Saat samai di pos 3, saya disambut oleh dua anak-anak yang tampaknya sudah kangen berat. Mereka mendadak jadi ngalem, minta gendong, minta minum. Kata ayahnya, tadi lho nggak rewel. Begitu bunda datang jadi lain. Saya tahu mereka kangen. Sama, Nak. "Ngapain aja tadi pas Bunda ke puncak?" Jawab mereka ya jalan-jalan, cari cacing, foto-foto, sama pup. Horee mas Gilang bisa pup di gunung. Wkwkwkw



Perjalanan Kembali ke Basecamp
Seperti yang saya kira sebelumnya bahwa nanti Gilang akan lama saat turun. Dia selalu pelan dan agak takut saat menuruni tangga, dan ternyata terbawa saat turun gunung. Padahal turunan asal-awal masih biasa. Teman-teman sudah di depan. Tim lain yang turun belakangan sudah menyalib kami. Jadilah kami segeluarga yang terakhir. Paling belakang. Tante dan om favorit gilang sidah kami suruh turun duluan.

Gilang lelah. Hari sudah semakin sore. Kalau seperti ini terus kami bisa kemalaman di jalan. Agak ruwet waktu itu. Tapi akhirnya adik Lintang diturunkan dari gendongan ayah dan diganti dengan mas Gilang yang 18 kg. Wkwkw... Dan Lintang? Ya otomatis saya yang gendong. Saya gendong pakai gendongan sling biasa (1 bahu) di depan perut. Saya masih nggendong carrier juga. Jadi pas depan belakang.

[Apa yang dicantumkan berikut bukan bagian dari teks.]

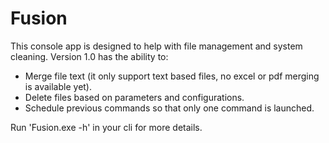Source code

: # Fusion

This console app is designed to help with file management and system cleaning. Version 1.0 has the ability to:
- Merge file text (it only support text based files, no excel or pdf merging is available yet).
- Delete files based on parameters and configurations.
- Schedule previous commands so that only one command is launched.

Run 'Fusion.exe -h' in your cli for more details.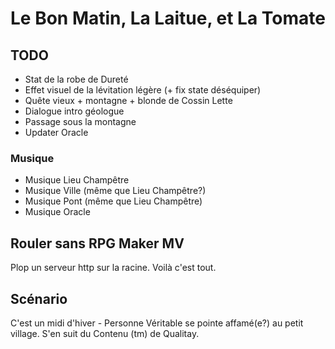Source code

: # Le Bon Matin, La Laitue, et La Tomate

## TODO

* Stat de la robe de Dureté
* Effet visuel de la lévitation légère (+ fix state déséquiper)
* Quête vieux + montagne + blonde de Cossin Lette
* Dialogue intro géologue
* Passage sous la montagne
* Updater Oracle

### Musique

* Musique Lieu Champêtre
* Musique Ville (même que Lieu Champêtre?)
* Musique Pont (même que Lieu Champêtre)
* Musique Oracle

## Rouler sans RPG Maker MV

Plop un serveur http sur la racine. Voilà c'est tout.

## Scénario

C'est un midi d'hiver - Personne Véritable se pointe affamé(e?) au petit village.
S'en suit du Contenu (tm) de Qualitay.
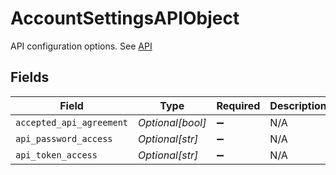# AccountSettingsAPIObject

API configuration options. See [API](#api)


## Fields

| Field                    | Type                     | Required                 | Description              |
| ------------------------ | ------------------------ | ------------------------ | ------------------------ |
| `accepted_api_agreement` | *Optional[bool]*         | :heavy_minus_sign:       | N/A                      |
| `api_password_access`    | *Optional[str]*          | :heavy_minus_sign:       | N/A                      |
| `api_token_access`       | *Optional[str]*          | :heavy_minus_sign:       | N/A                      |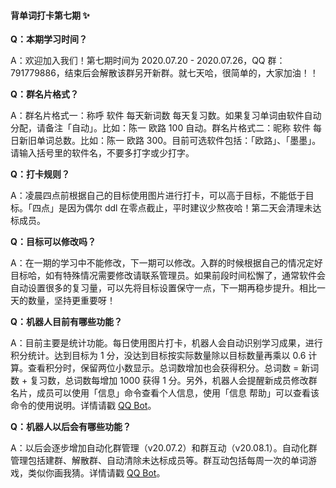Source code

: #### 背单词打卡第七期 :sparkles:

**Q：本期学习时间？**

A：欢迎加入我们！第七期时间为 2020.07.20 - 2020.07.26，QQ 群：791779886，结束后会解散该群另开新群。就七天哈，很简单的，大家加油！！

**Q：群名片格式？**

A：群名片格式一：称呼 软件 每天新词数 每天复习数。如果复习单词由软件自动分配，请备注「自动」。比如：陈一 欧路 100 自动。群名片格式二：昵称 软件 每日新旧单词总数。比如：陈一 欧路 300。目前可选软件包括：「欧路」、「墨墨」。请输入括号里的软件名，不要多打字或少打字。

**Q：打卡规则？**

A：凌晨四点前根据自己的目标使用图片进行打卡，可以高于目标，不能低于目标。「四点」是因为偶尔 ddl 在零点截止，平时建议少熬夜哈！第二天会清理未达标成员。

**Q：目标可以修改吗？**

A：在一期的学习中不能修改，下一期可以修改。入群的时候根据自己的情况定好目标哈，如有特殊情况需要修改请联系管理员。如果前段时间松懈了，通常软件会自动设置很多的复习量，可以先将目标设置保守一点，下一期再稳步提升。相比一天的数量，坚持更重要呀！

**Q：机器人目前有哪些功能？**

A：目前主要是统计功能。每日使用图片打卡，机器人会自动识别学习成果，进行积分统计。达到目标为 1 分，没达到目标按实际数量除以目标数量再乘以 0.6 计算。查看积分时，保留两位小数显示。总词数增加也会获得积分。总词数 = 新词数 + 复习数，总词数每增加 1000 获得 1 分。另外，机器人会提醒新成员修改群名片，成员可以使用「信息」命令查看个人信息，使用「信息 帮助」可以查看该命令的使用说明。详情请戳 [QQ Bot](https://trello.com/b/YWFM22xX)。

**Q：机器人以后会有哪些功能？**

A：以后会逐步增加自动化群管理（v20.07.2）和群互动（v20.08.1）。自动化群管理包括建群、解散群、自动清除未达标成员等。群互动包括每周一次的单词游戏，类似你画我猜。详情请戳 [QQ Bot](https://trello.com/b/YWFM22xX)。
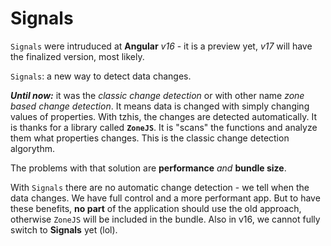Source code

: # Signals

`Signals` were intruduced at **Angular** _v16_ - it is a preview yet, _v17_ will have the finalized version, most likely.

`Signals`: a new way to detect data changes.

**_Until now:_** it was the _classic change detection_ or with other name _zone based change detection_. It means data is changed with simply changing values of properties. With tzhis, the changes are detected automatically. It is thanks for a library called **`ZoneJS`**. It is "scans" the functions and analyze them what properties changes. This is the classic change detection algorythm.

The problems with that solution are **performance** _and_ **bundle size**.

With `Signals` there are no automatic change detection - we tell when the data changes. We have full control and a more performant app. But to have these benefits, **no part** of the application should use the old approach, otherwise `ZoneJS` will be included in the bundle.
Also in v16, we cannot fully switch to **Signals** yet (lol).
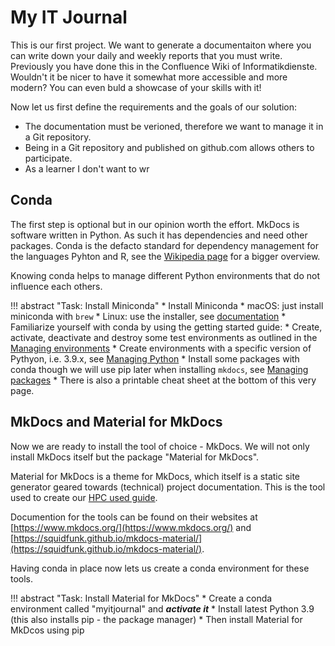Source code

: # My IT Journal

This is our first project. We want to generate a documentaiton where you can write
down your daily and weekly reports that you must write. Previously you have done this
in the Confluence Wiki of Informatikdienste. Wouldn't it be nicer to have it somewhat
more accessible and more modern? You can even buld a showcase of your skills with it!

Now let us first define the requirements and the goals of our solution:

* The documentation must be verioned, therefore we want to manage it in a Git repository.
* Being in a Git repository and published on github.com allows others to participate.
* As a learner I don't want to wr

## Conda

The first step is optional but in our opinion worth the effort. MkDocs is software written
in Python. As such it has dependencies and need other packages. Conda is the defacto standard
for dependency management for the languages Pyhton and R, see the
[Wikipedia page](https://en.wikipedia.org/wiki/Conda_(package_manager)) for a bigger overview.

Knowing conda helps to manage different Python environments that do not influence each others.

!!! abstract "Task: Install Miniconda"
    * Install Miniconda
        * macOS: just install miniconda with `brew`
        * Linux: use the installer, see [documentation](https://docs.conda.io/en/latest/miniconda.html)
    * Familiarize yourself with conda by using the getting started guide:
        * Create, activate, deactivate and destroy some test environments as outlined
          in the [Managing environments](https://docs.conda.io/projects/conda/en/latest/user-guide/getting-started.html#managing-environments)
        * Create environments with a specific version of Pythyon, i.e. 3.9.x, see [Managing Python](https://docs.conda.io/projects/conda/en/latest/user-guide/getting-started.html#managing-python)
        * Install some packages with conda though we will use pip later when installing `mkdocs`, see [Managing packages](https://docs.conda.io/projects/conda/en/latest/user-guide/getting-started.html#managing-packages)
        * There is also a printable cheat sheet at the bottom of this very page.
    

## MkDocs and Material for MkDocs

Now we are ready to install the tool of choice - MkDocs. We will not only install MkDocs itself
but the package "Material for MkDocs".

Material for MkDocs is a theme for MkDocs, which itself is a static site generator geared towards
(technical) project documentation. This is the tool used to create our [HPC used guide](https://hpc-unibe-ch.github.com/).

Documention for the tools can be found on their websites at [https://www.mkdocs.org/](https://www.mkdocs.org/) and
[https://squidfunk.github.io/mkdocs-material/](https://squidfunk.github.io/mkdocs-material/).

Having conda in place now lets us create a conda environment for these tools.

!!! abstract "Task: Install Material for MkDocs"
    * Create a conda environment called "myitjournal" and ***activate it***
    * Install latest Python 3.9 (this also installs pip - the package manager)
    * Then install Material for MkDcos using pip

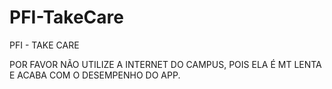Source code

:# PFI-TakeCare
PFI - TAKE CARE


POR FAVOR NÃO UTILIZE A INTERNET DO CAMPUS, POIS ELA É MT LENTA E ACABA COM O DESEMPENHO DO APP.
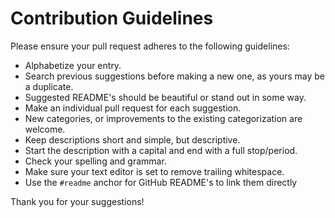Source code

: # Contribution Guidelines

Please ensure your pull request adheres to the following guidelines:

- Alphabetize your entry.
- Search previous suggestions before making a new one, as yours may be a duplicate.
- Suggested README's should be beautiful or stand out in some way.
- Make an individual pull request for each suggestion.
- New categories, or improvements to the existing categorization are welcome.
- Keep descriptions short and simple, but descriptive.
- Start the description with a capital and end with a full stop/period.
- Check your spelling and grammar.
- Make sure your text editor is set to remove trailing whitespace.
- Use the `#readme` anchor for GitHub README's to link them directly

Thank you for your suggestions!
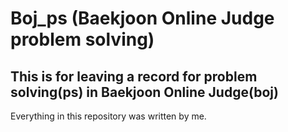 # Boj_ps (Baekjoon Online Judge problem solving)
## This is for leaving a record for problem solving(ps) in Baekjoon Online Judge(boj)
Everything in this repository was written by me.
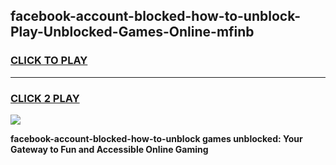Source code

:
## facebook-account-blocked-how-to-unblock-Play-Unblocked-Games-Online-mfinb
<h3>
<a href="https://premium76.site?title=facebook-account-blocked-how-to-unblock&ref=25A">CLICK TO PLAY</a></h3>
<hr>

<h3>
<a href="https://premium76.site?title=facebook-account-blocked-how-to-unblock&ref=25A">CLICK 2 PLAY</a>
  
</h3>

<a href="https://premium76.site?title=facebook-account-blocked-how-to-unblock&ref=25A"><img src="https://clearcache.store/games.png"></a>


**facebook-account-blocked-how-to-unblock games unblocked: Your Gateway to Fun and Accessible Online Gaming**
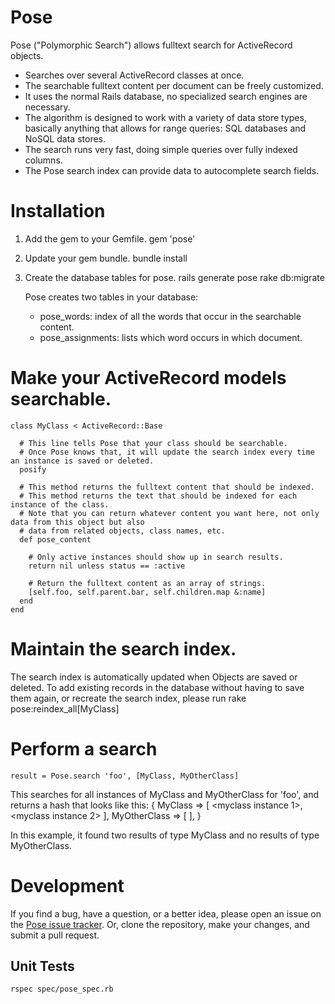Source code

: # Pose

Pose  ("Polymorphic Search") allows fulltext search for ActiveRecord objects.
* Searches over several ActiveRecord classes at once.
* The searchable fulltext content per document can be freely customized.
* It uses the normal Rails database, no specialized search engines are necessary.
* The algorithm is designed to work with a variety of data store types, 
  basically anything that allows for range queries: SQL databases and NoSQL data stores. 
* The search runs very fast, doing simple queries over fully indexed columns.
* The Pose search index can provide data to autocomplete search fields.


# Installation

1. Add the gem to your Gemfile.
    gem 'pose'

2. Update your gem bundle.
    bundle install

3. Create the database tables for pose.
    rails generate pose
    rake db:migrate
    
   Pose creates two tables in your database:
   * pose_words: index of all the words that occur in the searchable content.
   * pose_assignments: lists which word occurs in which document.


# Make your ActiveRecord models searchable.

    class MyClass < ActiveRecord::Base
      
      # This line tells Pose that your class should be searchable. 
      # Once Pose knows that, it will update the search index every time an instance is saved or deleted.
      posify
  
      # This method returns the fulltext content that should be indexed.
      # This method returns the text that should be indexed for each instance of the class.
      # Note that you can return whatever content you want here, not only data from this object but also
      # data from related objects, class names, etc.
      def pose_content
      
        # Only active instances should show up in search results.
        return nil unless status == :active
        
        # Return the fulltext content as an array of strings.
        [self.foo, self.parent.bar, self.children.map &:name]
      end
    end


# Maintain the search index.

The search index is automatically updated when Objects are saved or deleted.
To add existing records in the database without having to save them again, 
or recreate the search index, please run 
    rake pose:reindex_all[MyClass]


# Perform a search

    result = Pose.search 'foo', [MyClass, MyOtherClass]

This searches for all instances of MyClass and MyOtherClass for 'foo', 
and returns a hash that looks like this:
    { 
      MyClass => [ <myclass instance 1>, <myclass instance 2> ],
      MyOtherClass => [ ],
    }
    
In this example, it found two results of type MyClass and no results of type MyOtherClass.


# Development

If you find a bug, have a question, or a better idea, please open an issue on the 
<a href="https://github.com/kevgo/pose/issues">Pose issue tracker</a>. 
Or, clone the repository, make your changes, and submit a pull request.

## Unit Tests

    rspec spec/pose_spec.rb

Kata suami, "Berat ya bawa anak?"

Saya jawab aja ya resiko. Huwa...

Posisi nggendong seperti itu kami lakoni sejak pertengahan pos 3 - pos 2 sampai dengan pos 1 di tanjakan terakhir dengan pertimbangan pos 1 ke bawah jalurnya sudah sangat bersahabat. Kami percepat langkah. Kaki makin lelah menahan beban berat. Kerongkongan lebih sering kering. Kami mengejar waktu agar tidak kesorean.

Setelah pos 1, kami kembali ke posisi awal. Dan anehnya Gilang yang tadinya takut dengan turunan kini mulai menikmati turunan. Bahkan sampai perosotan dengan gembiran dan sudah bisa ngerem saat larinya kekencengan. Kami senang dong ya. Adik juga ikut tertawa. Dan akhirnya setelah 4 jam kami bisa kembali ke basecamp. Naik sama turun sama-sama 4 jam.



Teman-teman sudah selesai mandi 😆
Haha.. makasih sudah menunggu.
Akhir yang bahagia untuk perjalanan kali ini.